Hélas pour lui, la préfecture de la Haute-Vienne en a décidé autrement. Pourquoi ? Parce qu’il est tombé sur une enquêtrice qui a multiplié les questions les plus pointilleuses, par exemple « expliquer qui était Édith Cresson » ou encore « citer le nom du ministre de l’Éducation nationale » ou « la figure historique qui a ordonné la construction de l’Arc de Triomphe ». Et pourquoi pas, me direz-vous. On pourrait le comprendre, en effet, si les Français eux-mêmes étaient capables de répondre à ces questions, mais on sait qu’il n’en est rien pour la majorité d’entre eux. Surtout, en quoi cela témoigne-t-il des capacités réelles et des efforts d’intégration du candidat ?
« J’ai compris que la personne que j’avais en face de moi n’allait pas donner suite à ma demande. Elle me posait des questions toujours plus dures pour que je ne puisse pas répondre », dit Antoine, qui avait pris soin de « réviser l’Histoire de France avec un de ses clients, ancien professeur d’histoire-géo ». Pire, il affirme que le compte rendu qu’en a fait l’enquêtrice est inexact : « Je peux totalement entendre que la préfecture ne donne pas droit à ma demande, c’est leur droit de refuser de me naturaliser », dit-il au Parisien, « mais je ne peux pas accepter que des choses fausses soient écrites sur le compte rendu et qu’on me pose des questions illégales ou injustes ».
Selon l’enquête du Parisien, il apparaît en effet que nombre des questions posées ne se rapportent pas au document officiel, celui des « connaissances attendues » répertoriées dans le « livret du citoyen ».
Cette histoire m’en rappelle une autre, preuve qu’on navigue ici entre absurdie et arbitraire.
Un ami américain, professeur d’université en retraite, marié depuis plus de quinze ans à une Française, a demandé, voilà quelques années, sa naturalisation française.
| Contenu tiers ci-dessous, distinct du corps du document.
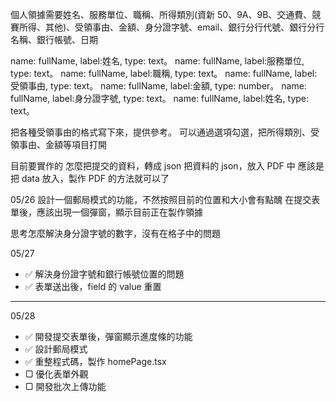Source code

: 個人領據需要姓名、服務單位、職稱、所得類別(資新 50、9A、9B、交通費、競賽所得、其他)、受領事由、金額、身分證字號、email、銀行分行代號、銀行分行名稱、銀行帳號、日期

name: fullName, label:姓名, type: text。
name: fullName, label:服務單位, type: text。
name: fullName, label:職稱, type: text。
name: fullName, label:受領事由, type: text。
name: fullName, label:金額, type: number。
name: fullName, label:身分證字號, type: text。
name: fullName, label:姓名, type: text。

把各種受領事由的格式寫下來，提供參考。
可以通過選項勾選，把所得類別、受領事由、金額等項目打開

目前要實作的
怎麼把提交的資料，轉成 json
把資料的 json，放入 PDF 中
應該是把 data 放入，製作 PDF 的方法就可以了

05/26
設計一個郵局模式的功能，不然按照目前的位置和大小會有點醜
在提交表單後，應該出現一個彈窗，顯示目前正在製作領據

思考怎麼解決身分證字號的數字，沒有在格子中的問題

05/27

- ✅ 解決身份證字號和銀行帳號位置的問題
- ✅ 表單送出後，field 的 value 重置

---

05/28

- ✅ 開發提交表單後，彈窗顯示進度條的功能
- ✅ 設計郵局模式
- ✅ 重整程式碼，製作 homePage.tsx
- ▢ 優化表單外觀
- ▢ 開發批次上傳功能
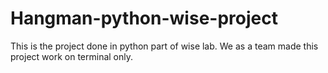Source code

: # Hangman-python-wise-project
This is the project done in python part of wise lab.
We as a team made this project work on terminal only.
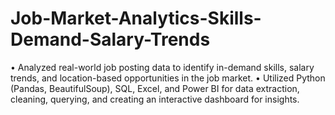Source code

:# Job-Market-Analytics-Skills-Demand-Salary-Trends
• Analyzed real-world job posting data to identify in-demand skills, salary trends, and location-based opportunities in the job  market.  • Utilized Python (Pandas, BeautifulSoup), SQL, Excel, and Power BI for data extraction, cleaning, querying, and creating an  interactive dashboard for insights.
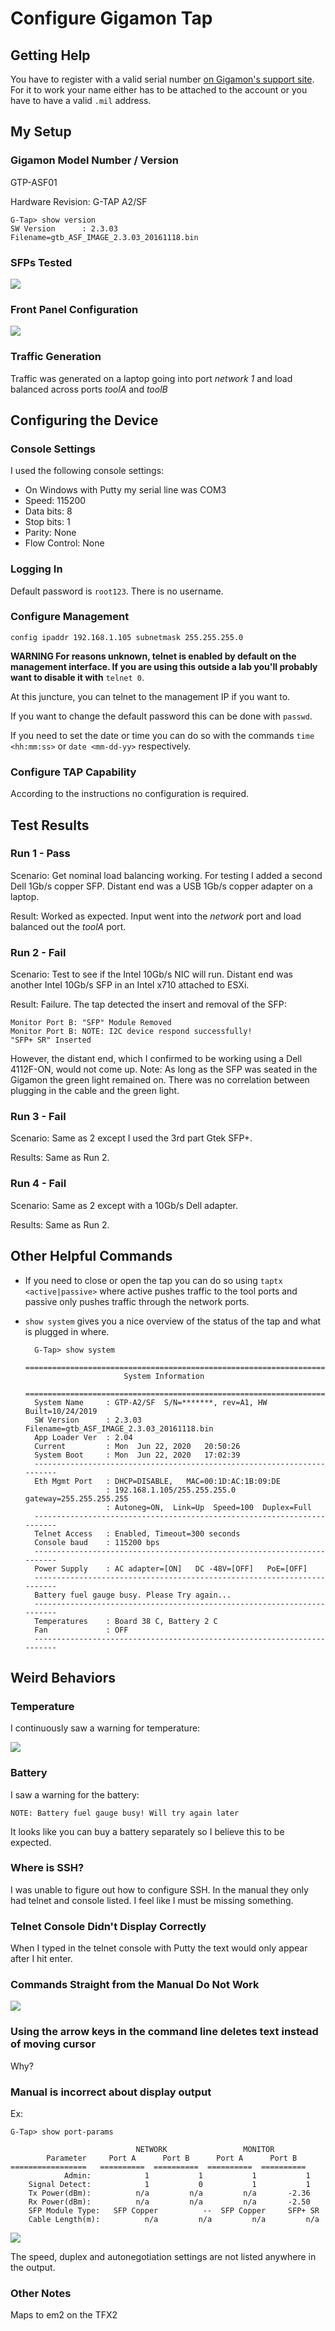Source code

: # Configure Gigamon Tap

## Getting Help

You have to register with a valid serial number [on Gigamon's support site](https://community.gigamon.com/gigamoncp/s/login/SelfRegister). For it to work your name either has to be attached to the account
or you have to have a valid `.mil` address.

## My Setup

### Gigamon Model Number / Version

GTP-ASF01

Hardware Revision: G-TAP A2/SF

    G-Tap> show version
    SW Version      : 2.3.03     Filename=gtb_ASF_IMAGE_2.3.03_20161118.bin

### SFPs Tested

![](images/sfps.jpg)

### Front Panel Configuration

![](images/my_setup.jpg)

### Traffic Generation

Traffic was generated on a laptop going into port *network 1* and load balanced
across ports *toolA* and *toolB*

## Configuring the Device

### Console Settings

I used the following console settings:

- On Windows with Putty my serial line was COM3
- Speed: 115200
- Data bits: 8
- Stop bits: 1
- Parity: None
- Flow Control: None

### Logging In

Default password is `root123`. There is no username.

### Configure Management

`config ipaddr 192.168.1.105 subnetmask 255.255.255.0`

**WARNING For reasons unknown, telnet is enabled by default on the management interface. If you are using this outside a lab you'll probably want to disable it with** `telnet 0`.

At this juncture, you can telnet to the management IP if you want to.

If you want to change the default password this can be done with `passwd`.

If you need to set the date or time you can do so with the commands `time <hh:mm:ss>`
or `date <mm-dd-yy>` respectively.

### Configure TAP Capability

According to the instructions no configuration is required.

## Test Results

### Run 1 - Pass

Scenario: Get nominal load balancing working. For testing I added a second Dell
1Gb/s copper SFP. Distant end was a USB 1Gb/s copper adapter on a laptop.

Result: Worked as expected. Input went into the *network* port and load balanced
out the *toolA* port.

### Run 2 - Fail

Scenario: Test to see if the Intel 10Gb/s NIC will run. Distant end was another
Intel 10Gb/s SFP in an Intel x710 attached to ESXi.

Result: Failure. The tap detected the insert and removal of the SFP:

    Monitor Port B: "SFP" Module Removed
    Monitor Port B: NOTE: I2C device respond successfully!
    "SFP+ SR" Inserted

However, the distant end, which I confirmed to be working using a Dell 4112F-ON,
would not come up. Note: As long as the SFP was seated in the Gigamon the green
light remained on. There was no correlation between plugging in the cable and
the green light.

### Run 3 - Fail

Scenario: Same as 2 except I used the 3rd part Gtek SFP+.

Results: Same as Run 2.

### Run 4 - Fail

Scenario: Same as 2 except with a 10Gb/s Dell adapter.

Results: Same as Run 2.

## Other Helpful Commands

- If you need to close or open the tap you can do so using `taptx <active|passive>` where active pushes traffic to the tool ports and passive only pushes traffic through the network ports.
- `show system` gives you a nice overview of the status of the tap and what is plugged in where.

        G-Tap> show system
        ========================================================================
                            System Information
        ========================================================================
        System Name     : GTP-A2/SF  S/N=*******, rev=A1, HW Built=10/24/2019
        SW Version      : 2.3.03     Filename=gtb_ASF_IMAGE_2.3.03_20161118.bin
        App Loader Ver  : 2.04
        Current         : Mon  Jun 22, 2020   20:50:26
        System Boot     : Mon  Jun 22, 2020   17:02:39
        ------------------------------------------------------------------------
        Eth Mgmt Port   : DHCP=DISABLE,   MAC=00:1D:AC:1B:09:DE
                        : 192.168.1.105/255.255.255.0   gateway=255.255.255.255
                        : Autoneg=ON,  Link=Up  Speed=100  Duplex=Full
        ------------------------------------------------------------------------
        Telnet Access   : Enabled, Timeout=300 seconds
        Console baud    : 115200 bps
        ------------------------------------------------------------------------
        Power Supply    : AC adapter=[ON]   DC -48V=[OFF]   PoE=[OFF]
        ------------------------------------------------------------------------
        Battery fuel gauge busy. Please Try again...
        ------------------------------------------------------------------------
        Temperatures    : Board 38 C, Battery 2 C
        Fan             : OFF
        ------------------------------------------------------------------------

## Weird Behaviors

### Temperature

I continuously saw a warning for temperature:

![](images/bugged_temp.JPG)

### Battery

I saw a warning for the battery:

    NOTE: Battery fuel gauge busy! Will try again later

It looks like you can buy a battery separately so I believe this to be expected.

### Where is SSH?

I was unable to figure out how to configure SSH. In the manual they only had
telnet and console listed. I feel like I must be missing something.

### Telnet Console Didn't Display Correctly

When I typed in the telnet console with Putty the text would only appear after I
hit enter.

### Commands Straight from the Manual Do Not Work

![](images/manual_fail.JPG)

### Using the arrow keys in the command line deletes text instead of moving cursor

Why?

### Manual is incorrect about display output

Ex:

    G-Tap> show port-params

                                NETWORK                 MONITOR
            Parameter     Port A      Port B      Port A      Port B
    =================   ==========  ==========  ==========  ==========
                Admin:            1           1           1           1
        Signal Detect:            1           0           1           1
        Tx Power(dBm):          n/a         n/a         n/a       -2.36
        Rx Power(dBm):          n/a         n/a         n/a       -2.50
        SFP Module Type:   SFP Copper          --  SFP Copper     SFP+ SR
        Cable Length(m):          n/a         n/a         n/a         n/a

![](images/manual_fail_2.JPG)

The speed, duplex and autonegotiation settings are not listed anywhere in the output.

### Other Notes

Maps to em2 on the TFX2
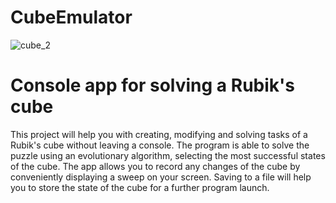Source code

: # CubeEmulator
![cube_2](https://user-images.githubusercontent.com/89846167/185438475-7cc9d518-1e80-41e3-b096-d704bb420137.jpg)
<h1 align="left">Console app for solving a Rubik's cube</h1>
This project will help you with creating, modifying and solving tasks of a Rubik's cube without leaving a console. The program is able to solve the puzzle using an evolutionary algorithm, selecting the most successful states of the cube. The app allows you to record any changes of the cube by conveniently displaying a sweep on your screen. Saving to a file will help you to store the state of the cube for a further program launch.
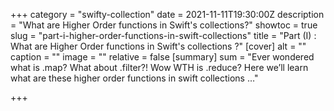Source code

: +++
category = "swifty-collection"
date = 2021-11-11T19:30:00Z
description = "What are Higher Order functions in Swift's collections?"
showtoc = true
slug = "part-i-higher-order-functions-in-swift-collections"
title = "Part (I) : What are Higher Order functions in Swift's collections ?"
[cover]
alt = ""
caption = ""
image = ""
relative = false
[summary]
sum = "Ever wondered what is .map? What about .filter?! Wow WTH is .reduce? Here we’ll learn what are these higher order functions in swift collections …"

+++
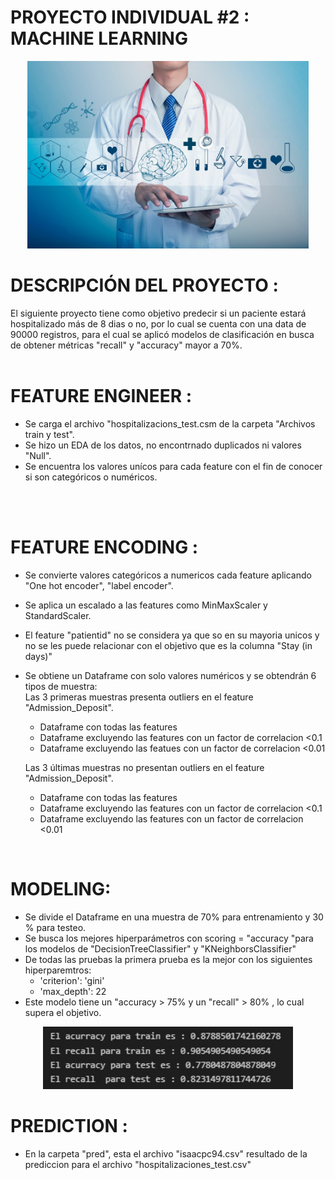 # PROYECTO INDIVIDUAL #2 : MACHINE LEARNING


<p align="center">
<img src="https://raw.githubusercontent.com/isaacpc94/PI02_DATA05/main/images/MChospital.jpg"  height=300><br>

# DESCRIPCIÓN DEL PROYECTO :

El siguiente proyecto tiene como objetivo predecir si un paciente estará hospitalizado más de 8 dias o no, por lo cual se cuenta con una data de 90000 registros, para el cual se aplicó modelos de clasificación en busca de obtener métricas "recall" y "accuracy" mayor a 70%.<br>
<br>

# FEATURE ENGINEER :

-  Se carga el archivo "hospitalizacions_test.csm de la carpeta "Archivos train y test".
-  Se hizo un EDA de los datos, no encontrnado duplicados ni valores "Null".
-  Se encuentra los valores unícos para cada feature con el fin de conocer si son categóricos o numéricos.
<br>
<br>

# FEATURE ENCODING :
-  Se convierte valores categóricos a numericos cada feature aplicando "One hot encoder", "label encoder".
-  Se aplica un escalado a las features como MinMaxScaler y StandardScaler.
-  El feature "patientid" no se considera ya que so en su mayoria unicos y no se les puede relacionar con el objetivo que es la columna "Stay (in days)"
-  Se obtiene un Dataframe con solo valores numéricos y se obtendrán 6 tipos de muestra:<br>
    Las 3 primeras muestras presenta outliers en el feature "Admission_Deposit".
    - Dataframe con todas las features
    - Dataframe excluyendo las features con un factor de correlacion <0.1
    - Dataframe excluyendo las featues con un factor de correlacion <0.01<br>

    Las 3 últimas muestras no presentan outliers en el feature "Admission_Deposit".
    - Dataframe con todas las features
    - Dataframe excluyendo las features con un factor de correlacion <0.1
    - Dataframe excluyendo las features con un factor de correlacion <0.01<br>
<br>

# MODELING:
- Se divide el Dataframe en una muestra de 70% para entrenamiento y 30 % para testeo.
- Se busca los mejores hiperparámetros con scoring = "accuracy "para los modelos de "DecisionTreeClassifier" y "KNeighborsClassifier"
- De todas las pruebas la primera prueba es la mejor con los siguientes hiperparemtros:
    - 'criterion': 'gini' 
    - 'max_depth': 22
- Este modelo tiene  un "accuracy > 75% y un "recall" > 80% , lo cual supera el objetivo.
<p align="center">
<img src="https://raw.githubusercontent.com/isaacpc94/PI02_DATA05/main/images/resultadoML.jpg"  height=100><br>


# PREDICTION : 

- En la carpeta "pred", esta el archivo "isaacpc94.csv" resultado de la prediccion para el archivo "hospitalizaciones_test.csv"


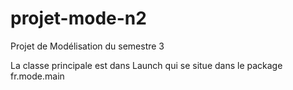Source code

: # projet-mode-n2
Projet de Modélisation du semestre 3

La classe principale est dans Launch qui se situe dans le package fr.mode.main
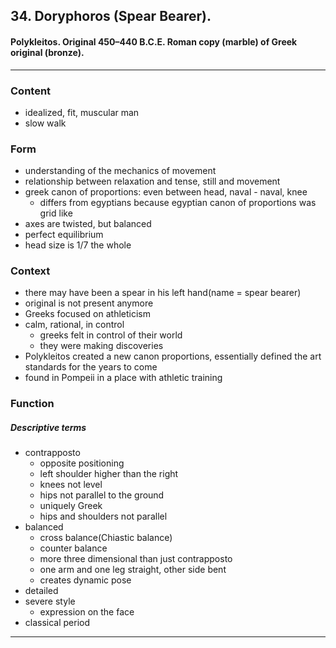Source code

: <!-- order:1 -->
## 34. Doryphoros (Spear Bearer).

#### Polykleitos. Original 450–440 B.C.E. Roman copy (marble) of Greek original (bronze). 

---

### Content
- idealized, fit, muscular man
- slow walk

### Form
- understanding of the mechanics of movement
- relationship between relaxation and tense, still and movement
- greek canon of proportions: even between head, naval - naval, knee
  - differs from egyptians because egyptian canon of proportions was grid like
- axes are twisted, but balanced
- perfect equilibrium
- head size is 1/7 the whole

### Context
- there may have been a spear in his left hand(name = spear bearer)
- original is not present anymore
- Greeks focused on athleticism
- calm, rational, in control
  - greeks felt in control of their world
  - they were making discoveries
- Polykleitos created a new canon proportions, essentially defined the art standards for the years to come
- found in Pompeii in a place with athletic training

### Function

##### Descriptive terms
- contrapposto
  - opposite positioning
  - left shoulder higher than the right
  - knees not level
  - hips not parallel to the ground
  - uniquely Greek
  - hips and shoulders not parallel
- balanced
  - cross balance(Chiastic balance)
  - counter balance
  - more three dimensional than just contrapposto
  - one arm and one leg straight, other side bent
  - creates dynamic pose
- detailed
- severe style
  - expression on the face
- classical period


---
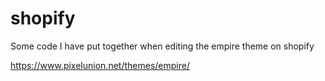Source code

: # shopify
Some code I have put together when editing the empire theme on shopify

https://www.pixelunion.net/themes/empire/
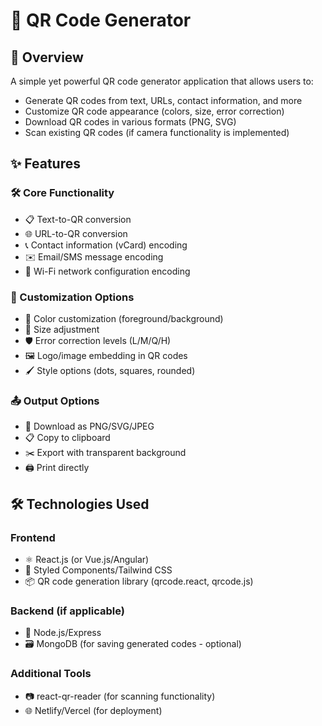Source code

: # 🔳 QR Code Generator

## 📝 Overview
A simple yet powerful QR code generator application that allows users to:
- Generate QR codes from text, URLs, contact information, and more
- Customize QR code appearance (colors, size, error correction)
- Download QR codes in various formats (PNG, SVG)
- Scan existing QR codes (if camera functionality is implemented)

## ✨ Features

### 🛠️ Core Functionality
- 📋 Text-to-QR conversion
- 🌐 URL-to-QR conversion
- 📞 Contact information (vCard) encoding
- ✉️ Email/SMS message encoding
- 🔢 Wi-Fi network configuration encoding

### 🎨 Customization Options
- 🎨 Color customization (foreground/background)
- 📏 Size adjustment
- 🛡️ Error correction levels (L/M/Q/H)
- 🖼️ Logo/image embedding in QR codes
- 🖌️ Style options (dots, squares, rounded)

### 📤 Output Options
- 💾 Download as PNG/SVG/JPEG
- 📋 Copy to clipboard
- ✂️ Export with transparent background
- 🖨️ Print directly

## 🛠️ Technologies Used

### Frontend
- ⚛️ React.js (or Vue.js/Angular)
- 🎨 Styled Components/Tailwind CSS
- 📦 QR code generation library (qrcode.react, qrcode.js)

### Backend (if applicable)
- 🚀 Node.js/Express
- 🗃️ MongoDB (for saving generated codes - optional)

### Additional Tools
- 📷 react-qr-reader (for scanning functionality)
- 🌐 Netlify/Vercel (for deployment)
Ce monsieur est un spécialiste reconnu du XVIIe siècle français en général et du théâtre de Molière en particulier. Sourcilleuse, la préfecture de la Haute-Vienne (la même que dans l’histoire citée plus haut) a dépêché deux enquêteurs chez le couple, au petit matin, histoire de voir s’ils faisaient chambre commune. C’est plus facile dans une vieille maison à la campagne que dans une HLM du 9-3. Madame était au jardin, c’est sa passion. D’où l’inquiétude de l’agent enquêteur… et les soupçons appuyés de l’enquêtrice lors du fameux « entretien d’assimilation » qui a suivi : « Partagez-vous les tâches ménagères ? » Réponse : « Oui, je fais la cuisine. » Elle lui demande alors sa recette de la blanquette de veau (sic !). Il s’exécute. Sourire satisfait de la dame : « Bien, c’est la recette de ma grand-mère. Si vous m’en aviez donné une autre, vous n’auriez pas eu vos papiers » (resic).